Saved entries
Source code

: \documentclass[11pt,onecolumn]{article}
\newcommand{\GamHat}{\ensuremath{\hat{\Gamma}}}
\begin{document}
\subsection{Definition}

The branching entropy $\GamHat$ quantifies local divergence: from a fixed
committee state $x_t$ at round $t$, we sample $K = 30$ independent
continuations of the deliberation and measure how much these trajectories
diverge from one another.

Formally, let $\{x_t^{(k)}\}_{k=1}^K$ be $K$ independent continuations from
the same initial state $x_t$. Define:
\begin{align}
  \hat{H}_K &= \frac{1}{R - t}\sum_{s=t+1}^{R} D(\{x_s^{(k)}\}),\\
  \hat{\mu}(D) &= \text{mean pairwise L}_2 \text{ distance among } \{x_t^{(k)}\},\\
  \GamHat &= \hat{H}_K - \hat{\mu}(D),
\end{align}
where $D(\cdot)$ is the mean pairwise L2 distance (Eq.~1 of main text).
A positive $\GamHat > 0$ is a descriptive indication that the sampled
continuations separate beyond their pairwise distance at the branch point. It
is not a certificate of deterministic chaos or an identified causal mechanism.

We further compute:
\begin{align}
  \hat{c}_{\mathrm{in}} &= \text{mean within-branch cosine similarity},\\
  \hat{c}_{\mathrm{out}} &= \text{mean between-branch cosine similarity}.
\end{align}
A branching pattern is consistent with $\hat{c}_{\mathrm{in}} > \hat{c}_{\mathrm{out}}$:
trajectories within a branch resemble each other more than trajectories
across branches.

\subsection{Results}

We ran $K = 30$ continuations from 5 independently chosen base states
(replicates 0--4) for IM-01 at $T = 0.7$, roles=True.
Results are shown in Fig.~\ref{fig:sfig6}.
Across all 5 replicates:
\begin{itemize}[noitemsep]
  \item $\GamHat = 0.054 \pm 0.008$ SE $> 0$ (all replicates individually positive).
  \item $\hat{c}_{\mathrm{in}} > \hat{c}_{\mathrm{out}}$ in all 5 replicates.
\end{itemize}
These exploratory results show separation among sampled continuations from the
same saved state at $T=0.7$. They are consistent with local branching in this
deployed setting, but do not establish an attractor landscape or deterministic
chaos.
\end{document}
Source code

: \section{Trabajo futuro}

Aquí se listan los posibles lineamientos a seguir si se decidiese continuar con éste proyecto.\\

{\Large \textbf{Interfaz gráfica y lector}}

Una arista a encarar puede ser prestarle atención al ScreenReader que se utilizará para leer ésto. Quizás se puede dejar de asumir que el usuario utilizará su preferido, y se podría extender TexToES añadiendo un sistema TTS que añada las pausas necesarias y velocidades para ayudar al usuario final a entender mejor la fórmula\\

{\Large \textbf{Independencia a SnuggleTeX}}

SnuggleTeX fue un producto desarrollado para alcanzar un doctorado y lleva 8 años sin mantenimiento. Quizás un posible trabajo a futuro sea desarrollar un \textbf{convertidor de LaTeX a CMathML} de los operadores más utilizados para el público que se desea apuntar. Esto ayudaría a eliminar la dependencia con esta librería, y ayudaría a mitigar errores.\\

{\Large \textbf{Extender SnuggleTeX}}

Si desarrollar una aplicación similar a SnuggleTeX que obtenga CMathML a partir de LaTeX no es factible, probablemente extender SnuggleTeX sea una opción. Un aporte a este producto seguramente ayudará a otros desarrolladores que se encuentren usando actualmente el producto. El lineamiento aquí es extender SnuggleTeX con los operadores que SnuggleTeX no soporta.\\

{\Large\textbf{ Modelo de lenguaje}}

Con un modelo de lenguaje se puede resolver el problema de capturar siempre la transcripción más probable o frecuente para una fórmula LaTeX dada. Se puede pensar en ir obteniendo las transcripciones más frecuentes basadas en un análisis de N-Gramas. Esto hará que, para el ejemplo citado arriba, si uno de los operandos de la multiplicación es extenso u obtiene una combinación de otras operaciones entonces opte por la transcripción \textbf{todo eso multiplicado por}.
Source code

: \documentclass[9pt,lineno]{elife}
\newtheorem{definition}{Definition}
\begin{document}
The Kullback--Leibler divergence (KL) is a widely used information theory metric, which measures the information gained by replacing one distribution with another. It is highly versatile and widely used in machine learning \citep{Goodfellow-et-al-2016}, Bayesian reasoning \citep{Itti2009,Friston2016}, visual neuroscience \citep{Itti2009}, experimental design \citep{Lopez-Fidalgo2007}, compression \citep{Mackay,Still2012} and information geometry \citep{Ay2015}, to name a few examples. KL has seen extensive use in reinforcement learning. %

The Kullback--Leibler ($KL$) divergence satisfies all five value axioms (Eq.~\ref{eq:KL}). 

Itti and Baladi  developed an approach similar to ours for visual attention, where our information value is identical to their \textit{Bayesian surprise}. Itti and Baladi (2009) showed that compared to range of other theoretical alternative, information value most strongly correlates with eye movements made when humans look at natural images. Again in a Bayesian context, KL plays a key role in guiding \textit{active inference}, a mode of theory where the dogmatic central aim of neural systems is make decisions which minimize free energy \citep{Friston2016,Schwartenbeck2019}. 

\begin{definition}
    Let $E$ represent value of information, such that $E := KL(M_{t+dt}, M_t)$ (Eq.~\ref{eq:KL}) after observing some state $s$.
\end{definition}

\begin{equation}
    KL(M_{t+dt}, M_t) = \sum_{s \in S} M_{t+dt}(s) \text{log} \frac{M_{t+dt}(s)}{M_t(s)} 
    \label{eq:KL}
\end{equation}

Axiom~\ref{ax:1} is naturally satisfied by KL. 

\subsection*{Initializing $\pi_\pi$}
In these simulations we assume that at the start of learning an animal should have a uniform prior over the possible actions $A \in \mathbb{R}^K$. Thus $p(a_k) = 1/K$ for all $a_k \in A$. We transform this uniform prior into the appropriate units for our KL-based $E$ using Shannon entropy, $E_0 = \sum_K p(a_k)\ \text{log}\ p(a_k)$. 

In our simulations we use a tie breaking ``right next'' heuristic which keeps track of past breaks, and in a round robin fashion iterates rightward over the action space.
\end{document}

What to do: Write out the data above again, word for word.

Written solution:
Source code

: \documentclass[11pt,onecolumn]{article}
\newcommand{\GamHat}{\ensuremath{\hat{\Gamma}}}
\begin{document}
\subsection{Definition}

The branching entropy $\GamHat$ quantifies local divergence: from a fixed
committee state $x_t$ at round $t$, we sample $K = 30$ independent
continuations of the deliberation and measure how much these trajectories
diverge from one another.

Formally, let $\{x_t^{(k)}\}_{k=1}^K$ be $K$ independent continuations from
the same initial state $x_t$. Define:
\begin{align}
  \hat{H}_K &= \frac{1}{R - t}\sum_{s=t+1}^{R} D(\{x_s^{(k)}\}),\\
  \hat{\mu}(D) &= \text{mean pairwise L}_2 \text{ distance among } \{x_t^{(k)}\},\\
  \GamHat &= \hat{H}_K - \hat{\mu}(D),
\end{align}
where $D(\cdot)$ is the mean pairwise L2 distance (Eq.~1 of main text).
A positive $\GamHat > 0$ is a descriptive indication that the sampled
continuations separate beyond their pairwise distance at the branch point. It
is not a certificate of deterministic chaos or an identified causal mechanism.

We further compute:
\begin{align}
  \hat{c}_{\mathrm{in}} &= \text{mean within-branch cosine similarity},\\
  \hat{c}_{\mathrm{out}} &= \text{mean between-branch cosine similarity}.
\end{align}
A branching pattern is consistent with $\hat{c}_{\mathrm{in}} > \hat{c}_{\mathrm{out}}$:
trajectories within a branch resemble each other more than trajectories
across branches.

\subsection{Results}

We ran $K = 30$ continuations from 5 independently chosen base states
(replicates 0--4) for IM-01 at $T = 0.7$, roles=True.
Results are shown in Fig.~\ref{fig:sfig6}.
Across all 5 replicates:
\begin{itemize}[noitemsep]
  \item $\GamHat = 0.054 \pm 0.008$ SE $> 0$ (all replicates individually positive).
  \item $\hat{c}_{\mathrm{in}} > \hat{c}_{\mathrm{out}}$ in all 5 replicates.
\end{itemize}
These exploratory results show separation among sampled continuations from the
same saved state at $T=0.7$. They are consistent with local branching in this
deployed setting, but do not establish an attractor landscape or deterministic
chaos.
\end{document}
Source code

: \section{Trabajo futuro}

Aquí se listan los posibles lineamientos a seguir si se decidiese continuar con éste proyecto.\\

{\Large \textbf{Interfaz gráfica y lector}}

Una arista a encarar puede ser prestarle atención al ScreenReader que se utilizará para leer ésto. Quizás se puede dejar de asumir que el usuario utilizará su preferido, y se podría extender TexToES añadiendo un sistema TTS que añada las pausas necesarias y velocidades para ayudar al usuario final a entender mejor la fórmula\\

{\Large \textbf{Independencia a SnuggleTeX}}

SnuggleTeX fue un producto desarrollado para alcanzar un doctorado y lleva 8 años sin mantenimiento. Quizás un posible trabajo a futuro sea desarrollar un \textbf{convertidor de LaTeX a CMathML} de los operadores más utilizados para el público que se desea apuntar. Esto ayudaría a eliminar la dependencia con esta librería, y ayudaría a mitigar errores.\\

{\Large \textbf{Extender SnuggleTeX}}

Si desarrollar una aplicación similar a SnuggleTeX que obtenga CMathML a partir de LaTeX no es factible, probablemente extender SnuggleTeX sea una opción. Un aporte a este producto seguramente ayudará a otros desarrolladores que se encuentren usando actualmente el producto. El lineamiento aquí es extender SnuggleTeX con los operadores que SnuggleTeX no soporta.\\

{\Large\textbf{ Modelo de lenguaje}}

Con un modelo de lenguaje se puede resolver el problema de capturar siempre la transcripción más probable o frecuente para una fórmula LaTeX dada. Se puede pensar en ir obteniendo las transcripciones más frecuentes basadas en un análisis de N-Gramas. Esto hará que, para el ejemplo citado arriba, si uno de los operandos de la multiplicación es extenso u obtiene una combinación de otras operaciones entonces opte por la transcripción \textbf{todo eso multiplicado por}.
Source code

: \documentclass[9pt,lineno]{elife}
\newtheorem{definition}{Definition}
\begin{document}
The Kullback--Leibler divergence (KL) is a widely used information theory metric, which measures the information gained by replacing one distribution with another. It is highly versatile and widely used in machine learning \citep{Goodfellow-et-al-2016}, Bayesian reasoning \citep{Itti2009,Friston2016}, visual neuroscience \citep{Itti2009}, experimental design \citep{Lopez-Fidalgo2007}, compression \citep{Mackay,Still2012} and information geometry \citep{Ay2015}, to name a few examples. KL has seen extensive use in reinforcement learning. %

The Kullback--Leibler ($KL$) divergence satisfies all five value axioms (Eq.~\ref{eq:KL}). 

Itti and Baladi  developed an approach similar to ours for visual attention, where our information value is identical to their \textit{Bayesian surprise}. Itti and Baladi (2009) showed that compared to range of other theoretical alternative, information value most strongly correlates with eye movements made when humans look at natural images. Again in a Bayesian context, KL plays a key role in guiding \textit{active inference}, a mode of theory where the dogmatic central aim of neural systems is make decisions which minimize free energy \citep{Friston2016,Schwartenbeck2019}. 

\begin{definition}
    Let $E$ represent value of information, such that $E := KL(M_{t+dt}, M_t)$ (Eq.~\ref{eq:KL}) after observing some state $s$.
\end{definition}

\begin{equation}
    KL(M_{t+dt}, M_t) = \sum_{s \in S} M_{t+dt}(s) \text{log} \frac{M_{t+dt}(s)}{M_t(s)} 
    \label{eq:KL}
\end{equation}

Axiom~\ref{ax:1} is naturally satisfied by KL. 

\subsection*{Initializing $\pi_\pi$}
In these simulations we assume that at the start of learning an animal should have a uniform prior over the possible actions $A \in \mathbb{R}^K$. Thus $p(a_k) = 1/K$ for all $a_k \in A$. We transform this uniform prior into the appropriate units for our KL-based $E$ using Shannon entropy, $E_0 = \sum_K p(a_k)\ \text{log}\ p(a_k)$. 

In our simulations we use a tie breaking ``right next'' heuristic which keeps track of past breaks, and in a round robin fashion iterates rightward over the action space.
\end{document}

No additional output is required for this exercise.